* [EXTRACTED INFORMATION]
_ _ _
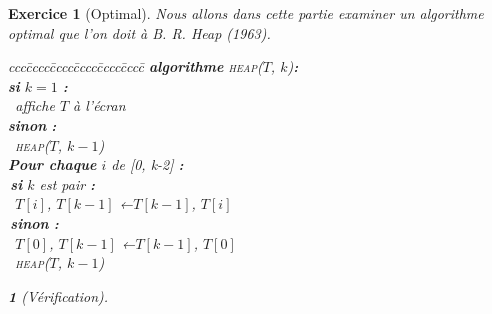 \documentclass{article}
\theoremstyle{exostyle}
\newtheorem{exo}{Exercice}
\theoremstyle{partiestyle}
\newtheorem{partie}{}[exo]
\theoremstyle{questionstyle}
\begin{document}
\begin{exo}[Optimal]
    Nous allons dans cette partie examiner un algorithme optimal que l'on doit à B. R. Heap (1963).
        \begin{tabbing}
            ccc\=cccc\=cccc\=cccc\=cccc\=cccc\=\kill
            \textbf{algorithme} \textsc{heap}($T$, $k$){\bf :}\\
            \>\textbf{si} $k = 1$ {\bf :}\\
            \> \>\vline $\,$ affiche $T$ à l'écran  \\
            \>\textbf{sinon} {\bf :}\\
            \> \>\vline $\,$ \textsc{heap}($T$, $k-1$)\\
            \> \textbf{Pour chaque} $i$ de [0, k-2] {\bf :}\\
            \> \>\vline $\,$\textbf{si} $k$ est pair {\bf :}\\
            \> \>\vline \>\vline $\,$ $T[i]$, $T[k-1]$ ←$T[k-1]$, $T[i]$\\
            \> \>\vline $\,$\textbf{sinon} {\bf :}\\
            \> \>\vline \>\vline $\,$ $T[0]$, $T[k-1]$ ←$T[k-1]$, $T[0]$\\
            \> \>\vline $\,$ \textsc{heap}($T$, $k-1$)\\
        \end{tabbing}

    \begin{partie}[Vérification]
        

\end{partie}
\end{exo}
\end{document}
_ _ _
* [WHAT TO WORK ON]
Give again, word for word, every line from the top of the data through the line with "affiche $T$ à", both ends included, and exclude the pictures.

* [ANSWER BOX]
 \documentclass{article}
\theoremstyle{exostyle}
\newtheorem{exo}{Exercice}
\theoremstyle{partiestyle}
\newtheorem{partie}{}[exo]
\theoremstyle{questionstyle}
\begin{document}
\begin{exo}[Optimal]
    Nous allons dans cette partie examiner un algorithme optimal que l'on doit à B. R. Heap (1963).
        \begin{tabbing}
            ccc\=cccc\=cccc\=cccc\=cccc\=cccc\=\kill
            \textbf{algorithme} \textsc{heap}($T$, $k$){\bf :}\\
            \>\textbf{si} $k = 1$ {\bf :}\\
            \> \>\vline $\,$ affiche $T$ à l'écran  \\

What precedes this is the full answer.